◆ **What needs to be done**
Please copy out each line of the entries in which "敦煌变文集" appears.

Dataset entries:
BEGIN

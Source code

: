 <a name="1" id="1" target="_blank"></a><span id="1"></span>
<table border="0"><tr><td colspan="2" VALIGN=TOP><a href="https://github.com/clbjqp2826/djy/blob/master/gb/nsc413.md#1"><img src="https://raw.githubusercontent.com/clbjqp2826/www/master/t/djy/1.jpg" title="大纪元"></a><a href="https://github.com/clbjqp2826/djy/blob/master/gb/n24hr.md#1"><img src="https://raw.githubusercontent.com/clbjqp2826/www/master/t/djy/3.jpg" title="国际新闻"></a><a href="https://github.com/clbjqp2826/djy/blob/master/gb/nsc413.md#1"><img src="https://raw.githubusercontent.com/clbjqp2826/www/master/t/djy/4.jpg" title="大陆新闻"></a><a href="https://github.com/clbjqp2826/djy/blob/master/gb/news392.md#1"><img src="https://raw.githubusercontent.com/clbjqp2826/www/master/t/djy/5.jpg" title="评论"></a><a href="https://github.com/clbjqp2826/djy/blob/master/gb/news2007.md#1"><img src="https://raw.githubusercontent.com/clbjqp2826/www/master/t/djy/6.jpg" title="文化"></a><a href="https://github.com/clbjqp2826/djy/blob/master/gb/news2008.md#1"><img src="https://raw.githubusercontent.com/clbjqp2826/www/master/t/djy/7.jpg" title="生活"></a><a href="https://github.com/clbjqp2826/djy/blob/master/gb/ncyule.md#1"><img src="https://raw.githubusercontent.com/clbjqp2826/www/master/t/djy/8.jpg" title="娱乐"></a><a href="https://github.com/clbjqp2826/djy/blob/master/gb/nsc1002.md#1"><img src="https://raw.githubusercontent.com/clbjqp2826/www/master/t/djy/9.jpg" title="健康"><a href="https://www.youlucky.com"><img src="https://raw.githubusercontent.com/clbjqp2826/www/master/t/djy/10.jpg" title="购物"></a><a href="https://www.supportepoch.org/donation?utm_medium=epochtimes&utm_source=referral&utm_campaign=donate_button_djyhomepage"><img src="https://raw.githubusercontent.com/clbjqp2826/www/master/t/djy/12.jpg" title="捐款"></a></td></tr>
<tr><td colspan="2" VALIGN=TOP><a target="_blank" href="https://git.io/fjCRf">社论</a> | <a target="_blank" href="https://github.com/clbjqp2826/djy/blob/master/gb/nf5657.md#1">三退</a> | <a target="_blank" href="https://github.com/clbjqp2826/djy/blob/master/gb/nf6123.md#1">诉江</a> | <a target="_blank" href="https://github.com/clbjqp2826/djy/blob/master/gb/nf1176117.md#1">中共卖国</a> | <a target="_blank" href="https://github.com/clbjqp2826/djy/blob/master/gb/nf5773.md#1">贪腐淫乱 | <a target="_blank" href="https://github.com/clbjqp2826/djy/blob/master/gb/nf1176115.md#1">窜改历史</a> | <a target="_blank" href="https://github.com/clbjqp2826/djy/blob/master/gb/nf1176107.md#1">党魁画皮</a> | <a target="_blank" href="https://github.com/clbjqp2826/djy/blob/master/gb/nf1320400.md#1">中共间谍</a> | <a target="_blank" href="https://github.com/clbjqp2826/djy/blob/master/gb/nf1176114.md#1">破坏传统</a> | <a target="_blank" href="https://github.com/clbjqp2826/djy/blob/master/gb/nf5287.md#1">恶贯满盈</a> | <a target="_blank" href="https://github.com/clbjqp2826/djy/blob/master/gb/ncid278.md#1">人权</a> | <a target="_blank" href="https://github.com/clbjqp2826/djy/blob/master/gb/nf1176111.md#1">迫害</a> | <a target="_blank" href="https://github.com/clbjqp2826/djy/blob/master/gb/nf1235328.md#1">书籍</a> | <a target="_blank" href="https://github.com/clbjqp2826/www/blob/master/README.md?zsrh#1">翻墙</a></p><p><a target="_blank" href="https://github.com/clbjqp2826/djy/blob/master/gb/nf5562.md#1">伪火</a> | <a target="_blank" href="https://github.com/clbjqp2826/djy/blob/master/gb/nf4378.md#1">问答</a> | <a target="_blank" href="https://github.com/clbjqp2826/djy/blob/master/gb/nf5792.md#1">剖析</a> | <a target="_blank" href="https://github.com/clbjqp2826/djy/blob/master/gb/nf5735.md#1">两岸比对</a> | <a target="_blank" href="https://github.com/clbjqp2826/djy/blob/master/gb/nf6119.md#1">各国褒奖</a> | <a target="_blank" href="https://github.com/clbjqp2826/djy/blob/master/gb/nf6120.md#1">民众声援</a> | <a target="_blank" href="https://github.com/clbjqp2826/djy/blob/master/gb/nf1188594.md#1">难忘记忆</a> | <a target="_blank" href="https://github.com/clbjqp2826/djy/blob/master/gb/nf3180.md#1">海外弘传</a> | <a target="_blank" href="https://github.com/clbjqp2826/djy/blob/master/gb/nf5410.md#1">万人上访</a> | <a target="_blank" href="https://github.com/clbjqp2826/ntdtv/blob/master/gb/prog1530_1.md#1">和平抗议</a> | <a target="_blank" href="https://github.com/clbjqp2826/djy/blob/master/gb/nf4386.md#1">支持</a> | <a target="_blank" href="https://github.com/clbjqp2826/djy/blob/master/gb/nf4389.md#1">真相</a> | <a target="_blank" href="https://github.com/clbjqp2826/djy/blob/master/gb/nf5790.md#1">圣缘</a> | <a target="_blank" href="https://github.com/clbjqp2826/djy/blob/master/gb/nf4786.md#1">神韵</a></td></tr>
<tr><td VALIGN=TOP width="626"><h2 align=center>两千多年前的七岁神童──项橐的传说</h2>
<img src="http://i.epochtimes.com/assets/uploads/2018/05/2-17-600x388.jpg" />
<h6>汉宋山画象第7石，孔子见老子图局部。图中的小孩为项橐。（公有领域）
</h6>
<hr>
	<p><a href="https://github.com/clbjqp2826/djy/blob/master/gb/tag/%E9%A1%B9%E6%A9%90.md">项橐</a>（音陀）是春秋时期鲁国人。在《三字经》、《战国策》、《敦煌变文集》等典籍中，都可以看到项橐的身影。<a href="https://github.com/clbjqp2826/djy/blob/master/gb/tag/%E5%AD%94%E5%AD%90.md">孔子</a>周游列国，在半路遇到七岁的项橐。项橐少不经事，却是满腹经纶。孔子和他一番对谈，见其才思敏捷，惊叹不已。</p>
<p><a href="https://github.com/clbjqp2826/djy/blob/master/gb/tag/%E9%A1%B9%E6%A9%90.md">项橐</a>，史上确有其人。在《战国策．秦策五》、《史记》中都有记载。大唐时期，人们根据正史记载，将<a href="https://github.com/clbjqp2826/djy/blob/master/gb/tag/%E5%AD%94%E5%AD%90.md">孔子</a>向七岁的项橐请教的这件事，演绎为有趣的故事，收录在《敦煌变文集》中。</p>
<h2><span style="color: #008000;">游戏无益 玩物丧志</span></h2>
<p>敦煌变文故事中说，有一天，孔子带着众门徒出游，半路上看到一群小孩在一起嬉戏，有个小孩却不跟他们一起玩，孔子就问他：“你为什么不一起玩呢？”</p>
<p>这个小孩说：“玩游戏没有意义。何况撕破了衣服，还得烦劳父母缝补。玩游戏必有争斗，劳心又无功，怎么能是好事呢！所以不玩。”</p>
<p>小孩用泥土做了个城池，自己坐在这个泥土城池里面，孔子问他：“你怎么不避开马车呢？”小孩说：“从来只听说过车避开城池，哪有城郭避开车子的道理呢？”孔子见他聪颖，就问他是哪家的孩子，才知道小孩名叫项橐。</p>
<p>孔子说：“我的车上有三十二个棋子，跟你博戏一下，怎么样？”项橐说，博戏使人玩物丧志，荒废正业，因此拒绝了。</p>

END

◆ **Written solution**
	<p><a href="https://github.com/clbjqp2826/djy/blob/master/gb/tag/%E9%A1%B9%E6%A9%90.md">项橐</a>（音陀）是春秋时期鲁国人。在《三字经》、《战国策》、《敦煌变文集》等典籍中，都可以看到项橐的身影。<a href="https://github.com/clbjqp2826/djy/blob/master/gb/tag/%E5%AD%94%E5%AD%90.md">孔子</a>周游列国，在半路遇到七岁的项橐。项橐少不经事，却是满腹经纶。孔子和他一番对谈，见其才思敏捷，惊叹不已。</p>
<p><a href="https://github.com/clbjqp2826/djy/blob/master/gb/tag/%E9%A1%B9%E6%A9%90.md">项橐</a>，史上确有其人。在《战国策．秦策五》、《史记》中都有记载。大唐时期，人们根据正史记载，将<a href="https://github.com/clbjqp2826/djy/blob/master/gb/tag/%E5%AD%94%E5%AD%90.md">孔子</a>向七岁的项橐请教的这件事，演绎为有趣的故事，收录在《敦煌变文集》中。</p>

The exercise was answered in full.